PROVIDED INFORMATION section start

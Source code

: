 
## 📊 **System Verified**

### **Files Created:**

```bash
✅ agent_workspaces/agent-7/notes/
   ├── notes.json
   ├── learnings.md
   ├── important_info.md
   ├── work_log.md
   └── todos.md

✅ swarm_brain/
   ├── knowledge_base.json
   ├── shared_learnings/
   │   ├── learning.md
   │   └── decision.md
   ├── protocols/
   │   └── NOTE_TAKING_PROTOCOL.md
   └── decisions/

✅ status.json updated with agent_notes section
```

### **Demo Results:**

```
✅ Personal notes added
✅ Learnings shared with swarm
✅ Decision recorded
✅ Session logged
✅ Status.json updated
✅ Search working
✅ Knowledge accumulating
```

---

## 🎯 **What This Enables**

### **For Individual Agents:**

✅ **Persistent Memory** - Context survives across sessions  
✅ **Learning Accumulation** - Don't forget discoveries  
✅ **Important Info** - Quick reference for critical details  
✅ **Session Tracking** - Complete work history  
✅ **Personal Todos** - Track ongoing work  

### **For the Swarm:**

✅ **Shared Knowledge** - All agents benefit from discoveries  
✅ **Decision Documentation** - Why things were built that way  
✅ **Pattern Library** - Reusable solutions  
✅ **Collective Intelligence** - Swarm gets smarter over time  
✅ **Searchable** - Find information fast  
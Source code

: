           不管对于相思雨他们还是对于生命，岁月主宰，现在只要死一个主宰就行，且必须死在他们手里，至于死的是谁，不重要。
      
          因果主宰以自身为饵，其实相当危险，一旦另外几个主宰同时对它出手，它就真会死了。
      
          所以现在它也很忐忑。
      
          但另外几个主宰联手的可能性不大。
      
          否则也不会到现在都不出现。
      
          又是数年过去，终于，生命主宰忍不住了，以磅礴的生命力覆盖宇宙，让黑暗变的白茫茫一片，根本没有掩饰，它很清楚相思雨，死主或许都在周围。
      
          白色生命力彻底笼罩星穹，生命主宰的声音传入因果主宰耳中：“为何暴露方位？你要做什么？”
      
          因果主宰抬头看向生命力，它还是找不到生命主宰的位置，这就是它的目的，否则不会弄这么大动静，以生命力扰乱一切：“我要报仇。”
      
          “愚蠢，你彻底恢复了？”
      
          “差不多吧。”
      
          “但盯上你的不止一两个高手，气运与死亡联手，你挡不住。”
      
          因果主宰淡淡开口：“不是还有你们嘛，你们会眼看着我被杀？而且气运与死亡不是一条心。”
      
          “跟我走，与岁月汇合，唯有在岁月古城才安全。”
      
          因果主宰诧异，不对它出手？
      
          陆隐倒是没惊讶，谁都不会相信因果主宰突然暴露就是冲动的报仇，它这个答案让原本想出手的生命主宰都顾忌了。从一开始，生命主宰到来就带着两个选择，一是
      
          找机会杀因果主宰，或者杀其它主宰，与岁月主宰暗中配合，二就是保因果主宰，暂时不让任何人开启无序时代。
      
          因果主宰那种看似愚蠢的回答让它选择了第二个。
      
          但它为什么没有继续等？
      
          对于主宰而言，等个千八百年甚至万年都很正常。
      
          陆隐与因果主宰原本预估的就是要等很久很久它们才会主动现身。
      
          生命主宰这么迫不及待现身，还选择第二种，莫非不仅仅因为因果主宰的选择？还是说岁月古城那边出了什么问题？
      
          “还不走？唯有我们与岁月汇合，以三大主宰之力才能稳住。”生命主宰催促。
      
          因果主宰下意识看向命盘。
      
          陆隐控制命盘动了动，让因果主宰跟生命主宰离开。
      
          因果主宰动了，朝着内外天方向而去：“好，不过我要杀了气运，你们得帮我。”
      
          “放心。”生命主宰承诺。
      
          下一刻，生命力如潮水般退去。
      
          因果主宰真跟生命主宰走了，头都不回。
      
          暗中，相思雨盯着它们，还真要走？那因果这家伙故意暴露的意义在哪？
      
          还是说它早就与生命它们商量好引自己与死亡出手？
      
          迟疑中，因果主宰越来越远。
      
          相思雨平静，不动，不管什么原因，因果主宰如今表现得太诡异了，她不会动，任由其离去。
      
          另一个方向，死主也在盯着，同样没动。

PROVIDED INFORMATION section end

WHAT TO WORK ON: Transcribe the full listing, matching it exactly.

EXERCISE ANSWER:
Source code

: 
## 📊 **System Verified**

### **Files Created:**

```bash
✅ agent_workspaces/agent-7/notes/
   ├── notes.json
   ├── learnings.md
   ├── important_info.md
   ├── work_log.md
   └── todos.md

✅ swarm_brain/
   ├── knowledge_base.json
   ├── shared_learnings/
   │   ├── learning.md
   │   └── decision.md
   ├── protocols/
   │   └── NOTE_TAKING_PROTOCOL.md
   └── decisions/

✅ status.json updated with agent_notes section
```

### **Demo Results:**

```
✅ Personal notes added
✅ Learnings shared with swarm
✅ Decision recorded
✅ Session logged
✅ Status.json updated
✅ Search working
✅ Knowledge accumulating
```

---

## 🎯 **What This Enables**

### **For Individual Agents:**

✅ **Persistent Memory** - Context survives across sessions  
✅ **Learning Accumulation** - Don't forget discoveries  
✅ **Important Info** - Quick reference for critical details  
✅ **Session Tracking** - Complete work history  
✅ **Personal Todos** - Track ongoing work  

### **For the Swarm:**

✅ **Shared Knowledge** - All agents benefit from discoveries  
✅ **Decision Documentation** - Why things were built that way  
✅ **Pattern Library** - Reusable solutions  
✅ **Collective Intelligence** - Swarm gets smarter over time  
✅ **Searchable** - Find information fast  
Source code

:           不管对于相思雨他们还是对于生命，岁月主宰，现在只要死一个主宰就行，且必须死在他们手里，至于死的是谁，不重要。
      
          因果主宰以自身为饵，其实相当危险，一旦另外几个主宰同时对它出手，它就真会死了。
      
          所以现在它也很忐忑。
      
          但另外几个主宰联手的可能性不大。
      
          否则也不会到现在都不出现。
      
          又是数年过去，终于，生命主宰忍不住了，以磅礴的生命力覆盖宇宙，让黑暗变的白茫茫一片，根本没有掩饰，它很清楚相思雨，死主或许都在周围。
      
          白色生命力彻底笼罩星穹，生命主宰的声音传入因果主宰耳中：“为何暴露方位？你要做什么？”
      
          因果主宰抬头看向生命力，它还是找不到生命主宰的位置，这就是它的目的，否则不会弄这么大动静，以生命力扰乱一切：“我要报仇。”
      
          “愚蠢，你彻底恢复了？”
      
          “差不多吧。”
      
          “但盯上你的不止一两个高手，气运与死亡联手，你挡不住。”
      
          因果主宰淡淡开口：“不是还有你们嘛，你们会眼看着我被杀？而且气运与死亡不是一条心。”
      
          “跟我走，与岁月汇合，唯有在岁月古城才安全。”
      
          因果主宰诧异，不对它出手？
      
          陆隐倒是没惊讶，谁都不会相信因果主宰突然暴露就是冲动的报仇，它这个答案让原本想出手的生命主宰都顾忌了。从一开始，生命主宰到来就带着两个选择，一是
      
          找机会杀因果主宰，或者杀其它主宰，与岁月主宰暗中配合，二就是保因果主宰，暂时不让任何人开启无序时代。
      
          因果主宰那种看似愚蠢的回答让它选择了第二个。
      
          但它为什么没有继续等？
      
          对于主宰而言，等个千八百年甚至万年都很正常。
      
          陆隐与因果主宰原本预估的就是要等很久很久它们才会主动现身。
      
          生命主宰这么迫不及待现身，还选择第二种，莫非不仅仅因为因果主宰的选择？还是说岁月古城那边出了什么问题？
      
          “还不走？唯有我们与岁月汇合，以三大主宰之力才能稳住。”生命主宰催促。
      
          因果主宰下意识看向命盘。
      
          陆隐控制命盘动了动，让因果主宰跟生命主宰离开。
      
          因果主宰动了，朝着内外天方向而去：“好，不过我要杀了气运，你们得帮我。”
      
          “放心。”生命主宰承诺。
      
          下一刻，生命力如潮水般退去。
      
          因果主宰真跟生命主宰走了，头都不回。
      
          暗中，相思雨盯着它们，还真要走？那因果这家伙故意暴露的意义在哪？
      
          还是说它早就与生命它们商量好引自己与死亡出手？
      
          迟疑中，因果主宰越来越远。
      
          相思雨平静，不动，不管什么原因，因果主宰如今表现得太诡异了，她不会动，任由其离去。
      
          另一个方向，死主也在盯着，同样没动。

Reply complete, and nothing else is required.